Na semana passada, o Instituto Sou da Paz divulgou um levantamento apontando que quase 3 mil armas em posse de caçadores, atiradores, colecionadores e também de clubes de tiro foram roubadas desde o início de 2018. Por meio da Lei de Acesso à Informação, a organização não governamental (ONG) requisitou ao Exército detalhes sobre as quase 900 mil armas de fogo atualmente registradas por CACs. O instituto afirma que, em resposta, o Exército informou não ter condições de detalhar aspectos como o tipo de armamento em posse dos CACs .
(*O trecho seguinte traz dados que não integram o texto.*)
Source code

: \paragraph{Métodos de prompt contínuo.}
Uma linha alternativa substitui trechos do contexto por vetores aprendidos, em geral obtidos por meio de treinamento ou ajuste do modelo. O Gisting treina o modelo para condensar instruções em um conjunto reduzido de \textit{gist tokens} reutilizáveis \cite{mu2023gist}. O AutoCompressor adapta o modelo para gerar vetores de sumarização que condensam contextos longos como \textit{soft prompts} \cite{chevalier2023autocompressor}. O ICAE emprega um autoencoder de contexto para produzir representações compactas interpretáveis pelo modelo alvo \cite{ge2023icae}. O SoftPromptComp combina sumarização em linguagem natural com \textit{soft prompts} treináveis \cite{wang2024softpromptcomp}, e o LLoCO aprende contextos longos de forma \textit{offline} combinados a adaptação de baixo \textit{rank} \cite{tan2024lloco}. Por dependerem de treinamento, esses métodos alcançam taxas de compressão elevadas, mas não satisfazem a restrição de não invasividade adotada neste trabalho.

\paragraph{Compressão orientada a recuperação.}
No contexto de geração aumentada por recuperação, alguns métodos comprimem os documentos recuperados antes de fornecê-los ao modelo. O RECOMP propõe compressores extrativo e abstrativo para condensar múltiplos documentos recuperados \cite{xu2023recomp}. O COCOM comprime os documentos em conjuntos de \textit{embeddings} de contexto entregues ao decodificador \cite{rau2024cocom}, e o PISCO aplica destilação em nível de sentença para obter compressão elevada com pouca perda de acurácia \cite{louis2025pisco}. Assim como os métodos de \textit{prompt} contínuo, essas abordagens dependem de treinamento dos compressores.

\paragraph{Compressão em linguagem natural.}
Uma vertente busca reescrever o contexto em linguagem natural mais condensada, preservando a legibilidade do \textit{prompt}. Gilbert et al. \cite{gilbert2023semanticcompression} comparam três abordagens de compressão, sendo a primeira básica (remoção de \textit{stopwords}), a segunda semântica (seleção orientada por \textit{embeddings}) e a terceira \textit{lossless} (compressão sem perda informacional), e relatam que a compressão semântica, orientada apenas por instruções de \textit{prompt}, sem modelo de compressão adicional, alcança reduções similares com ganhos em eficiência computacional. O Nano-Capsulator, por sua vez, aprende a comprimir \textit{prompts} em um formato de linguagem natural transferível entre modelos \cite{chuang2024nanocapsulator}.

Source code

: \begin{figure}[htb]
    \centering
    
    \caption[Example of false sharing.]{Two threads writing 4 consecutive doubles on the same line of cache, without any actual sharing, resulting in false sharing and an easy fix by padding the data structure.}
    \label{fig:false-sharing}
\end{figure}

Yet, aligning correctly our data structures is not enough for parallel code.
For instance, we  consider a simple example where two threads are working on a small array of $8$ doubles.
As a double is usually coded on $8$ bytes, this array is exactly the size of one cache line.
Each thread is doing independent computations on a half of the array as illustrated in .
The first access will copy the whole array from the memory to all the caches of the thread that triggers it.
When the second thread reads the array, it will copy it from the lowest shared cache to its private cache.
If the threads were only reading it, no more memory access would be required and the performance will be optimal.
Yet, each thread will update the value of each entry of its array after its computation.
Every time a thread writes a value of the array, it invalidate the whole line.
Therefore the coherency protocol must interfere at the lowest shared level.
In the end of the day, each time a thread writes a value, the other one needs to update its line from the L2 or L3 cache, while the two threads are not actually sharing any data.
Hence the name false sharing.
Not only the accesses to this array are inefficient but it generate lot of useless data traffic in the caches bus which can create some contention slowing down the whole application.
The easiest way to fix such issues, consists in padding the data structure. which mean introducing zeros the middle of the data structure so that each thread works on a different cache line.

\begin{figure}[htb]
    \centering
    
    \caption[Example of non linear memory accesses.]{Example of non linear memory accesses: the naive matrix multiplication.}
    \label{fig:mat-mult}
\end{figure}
Hoje, durante a mesma audiência pública, o ministro da Defesa, general Paulo Sérgio Nogueira de Oliveira, defendeu o direito de não só os CACs, mas de outras pessoas adquirirem armas. “Minha opinião é de que todo cidadão tem direito à defesa pessoal, a defender sua propriedade, a sua casa. Não é qualquer um que chega na esquina e compra uma arma. Temos legislação rigorosa. Temos testes. Temos que comprovar a idoneidade, a qualificação para empunhar uma arma. Ultimamente, vemos um decréscimo muito grande dos índices de criminalidade com armas de fogo, mesmo com o aumento dos CACs. Então, não me parece muito perigoso armar gente de bem”, comentou o ministro, classificando como “políticas” as críticas ao aumento do número de armas nas mãos de civis.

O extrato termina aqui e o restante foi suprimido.